■ **What to produce**
Everything in the records except the pictures should come back exactly as written.
<<<<
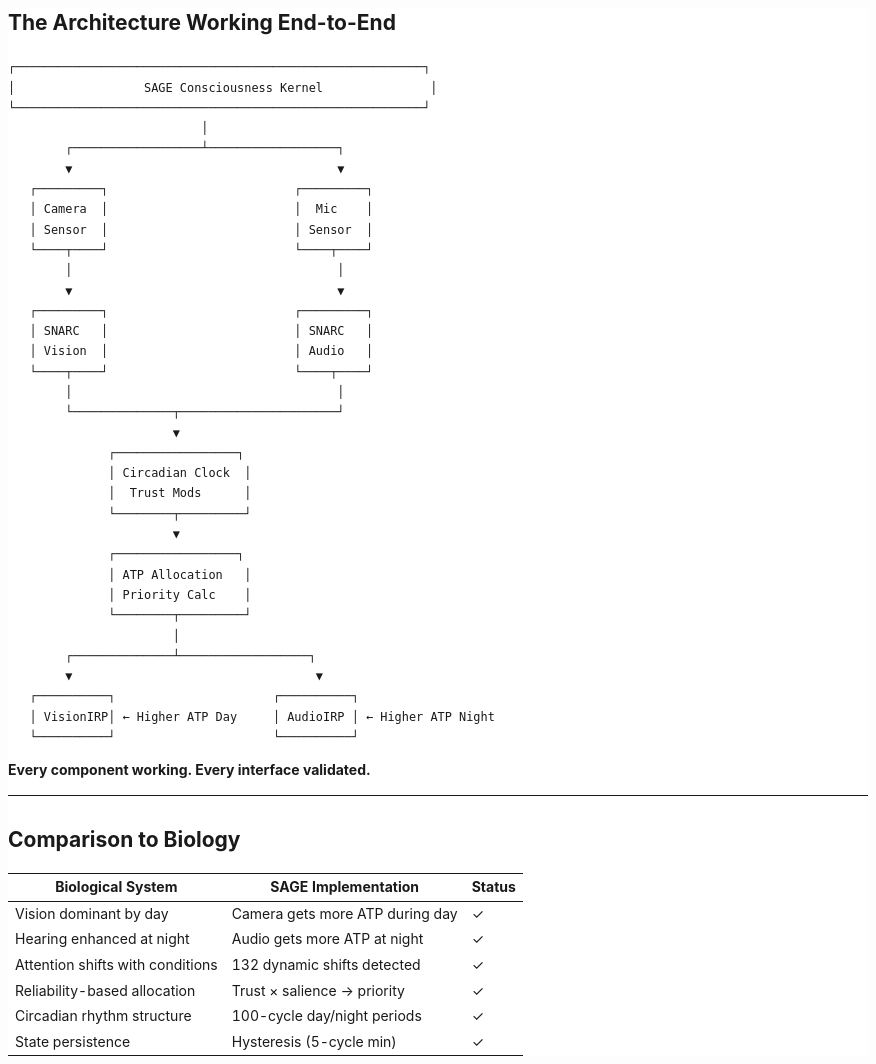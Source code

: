 
## The Architecture Working End-to-End

```
┌─────────────────────────────────────────────────────────┐
│                  SAGE Consciousness Kernel               │
└─────────────────────────────────────────────────────────┘
                           │
        ┌──────────────────┴──────────────────┐
        ▼                                     ▼
   ┌─────────┐                          ┌─────────┐
   │ Camera  │                          │  Mic    │
   │ Sensor  │                          │ Sensor  │
   └────┬────┘                          └────┬────┘
        │                                     │
        ▼                                     ▼
   ┌─────────┐                          ┌─────────┐
   │ SNARC   │                          │ SNARC   │
   │ Vision  │                          │ Audio   │
   └────┬────┘                          └────┬────┘
        │                                     │
        └──────────────┬──────────────────────┘
                       ▼
              ┌─────────────────┐
              │ Circadian Clock  │
              │  Trust Mods      │
              └────────┬─────────┘
                       ▼
              ┌─────────────────┐
              │ ATP Allocation   │
              │ Priority Calc    │
              └────────┬─────────┘
                       │
        ┌──────────────┴──────────────────┐
        ▼                                  ▼
   ┌──────────┐                      ┌──────────┐
   │ VisionIRP│ ← Higher ATP Day     │ AudioIRP │ ← Higher ATP Night
   └──────────┘                      └──────────┘
```

**Every component working. Every interface validated.**

---

## Comparison to Biology

| Biological System | SAGE Implementation | Status |
|------------------|---------------------|--------|
| Vision dominant by day | Camera gets more ATP during day | ✓ |
| Hearing enhanced at night | Audio gets more ATP at night | ✓ |
| Attention shifts with conditions | 132 dynamic shifts detected | ✓ |
| Reliability-based allocation | Trust × salience → priority | ✓ |
| Circadian rhythm structure | 100-cycle day/night periods | ✓ |
| State persistence | Hysteresis (5-cycle min) | ✓ |
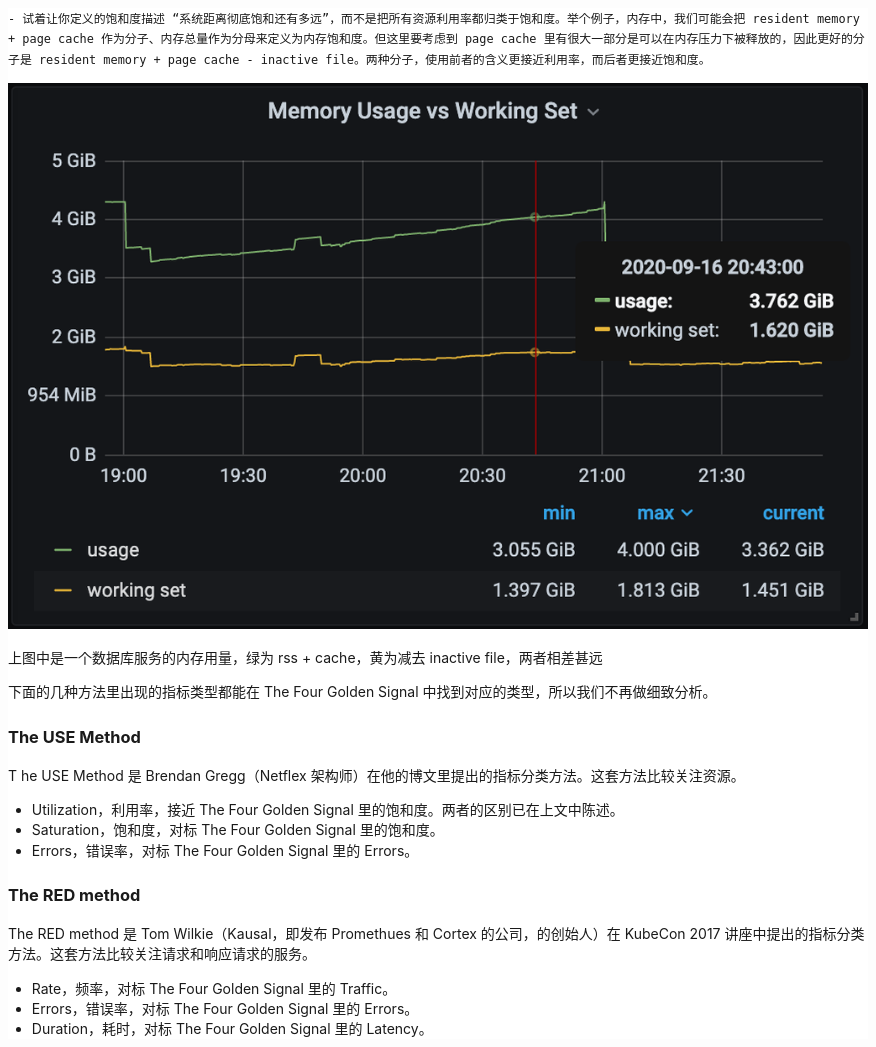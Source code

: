     - 试着让你定义的饱和度描述 “系统距离彻底饱和还有多远”，而不是把所有资源利用率都归类于饱和度。举个例子，内存中，我们可能会把 resident memory + page cache 作为分子、内存总量作为分母来定义为内存饱和度。但这里要考虑到 page cache 里有很大一部分是可以在内存压力下被释放的，因此更好的分子是 resident memory + page cache - inactive file。两种分子，使用前者的含义更接近利用率，而后者更接近饱和度。

![compare-utilization-saturation](images/compare-utilization-saturation.png)

上图中是一个数据库服务的内存用量，绿为 rss + cache，黄为减去 inactive file，两者相差甚远

下面的几种方法里出现的指标类型都能在 The Four Golden Signal 中找到对应的类型，所以我们不再做细致分析。

### The USE Method
T
he USE Method 是 Brendan Gregg（Netflex 架构师）在他的博文里提出的指标分类方法。这套方法比较关注资源。

- Utilization，利用率，接近 The Four Golden Signal 里的饱和度。两者的区别已在上文中陈述。
- Saturation，饱和度，对标 The Four Golden Signal 里的饱和度。
- Errors，错误率，对标 The Four Golden Signal 里的 Errors。

### The RED method

The RED method 是 Tom Wilkie（Kausal，即发布 Promethues 和 Cortex 的公司，的创始人）在 KubeCon 2017 讲座中提出的指标分类方法。这套方法比较关注请求和响应请求的服务。

- Rate，频率，对标 The Four Golden Signal 里的 Traffic。
- Errors，错误率，对标 The Four Golden Signal 里的 Errors。
- Duration，耗时，对标 The Four Golden Signal 里的 Latency。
>>>>
■ **Solution for this problem**
Source code

: 
## The Architecture Working End-to-End

```
┌─────────────────────────────────────────────────────────┐
│                  SAGE Consciousness Kernel               │
└─────────────────────────────────────────────────────────┘
                           │
        ┌──────────────────┴──────────────────┐
        ▼                                     ▼
   ┌─────────┐                          ┌─────────┐
   │ Camera  │                          │  Mic    │
   │ Sensor  │                          │ Sensor  │
   └────┬────┘                          └────┬────┘
        │                                     │
        ▼                                     ▼
   ┌─────────┐                          ┌─────────┐
   │ SNARC   │                          │ SNARC   │
   │ Vision  │                          │ Audio   │
   └────┬────┘                          └────┬────┘
        │                                     │
        └──────────────┬──────────────────────┘
                       ▼
              ┌─────────────────┐
              │ Circadian Clock  │
              │  Trust Mods      │
              └────────┬─────────┘
                       ▼
              ┌─────────────────┐
              │ ATP Allocation   │
              │ Priority Calc    │
              └────────┬─────────┘
                       │
        ┌──────────────┴──────────────────┐
        ▼                                  ▼
   ┌──────────┐                      ┌──────────┐
   │ VisionIRP│ ← Higher ATP Day     │ AudioIRP │ ← Higher ATP Night
   └──────────┘                      └──────────┘
```

**Every component working. Every interface validated.**

---

## Comparison to Biology

| Biological System | SAGE Implementation | Status |
|------------------|---------------------|--------|
| Vision dominant by day | Camera gets more ATP during day | ✓ |
| Hearing enhanced at night | Audio gets more ATP at night | ✓ |
| Attention shifts with conditions | 132 dynamic shifts detected | ✓ |
| Reliability-based allocation | Trust × salience → priority | ✓ |
| Circadian rhythm structure | 100-cycle day/night periods | ✓ |
| State persistence | Hysteresis (5-cycle min) | ✓ |
Source code

:     - 试着让你定义的饱和度描述 “系统距离彻底饱和还有多远”，而不是把所有资源利用率都归类于饱和度。举个例子，内存中，我们可能会把 resident memory + page cache 作为分子、内存总量作为分母来定义为内存饱和度。但这里要考虑到 page cache 里有很大一部分是可以在内存压力下被释放的，因此更好的分子是 resident memory + page cache - inactive file。两种分子，使用前者的含义更接近利用率，而后者更接近饱和度。

![compare-utilization-saturation](images/compare-utilization-saturation.png)

上图中是一个数据库服务的内存用量，绿为 rss + cache，黄为减去 inactive file，两者相差甚远

下面的几种方法里出现的指标类型都能在 The Four Golden Signal 中找到对应的类型，所以我们不再做细致分析。

### The USE Method
T
he USE Method 是 Brendan Gregg（Netflex 架构师）在他的博文里提出的指标分类方法。这套方法比较关注资源。

- Utilization，利用率，接近 The Four Golden Signal 里的饱和度。两者的区别已在上文中陈述。
- Saturation，饱和度，对标 The Four Golden Signal 里的饱和度。
- Errors，错误率，对标 The Four Golden Signal 里的 Errors。

### The RED method

The RED method 是 Tom Wilkie（Kausal，即发布 Promethues 和 Cortex 的公司，的创始人）在 KubeCon 2017 讲座中提出的指标分类方法。这套方法比较关注请求和响应请求的服务。

- Rate，频率，对标 The Four Golden Signal 里的 Traffic。
- Errors，错误率，对标 The Four Golden Signal 里的 Errors。
- Duration，耗时，对标 The Four Golden Signal 里的 Latency。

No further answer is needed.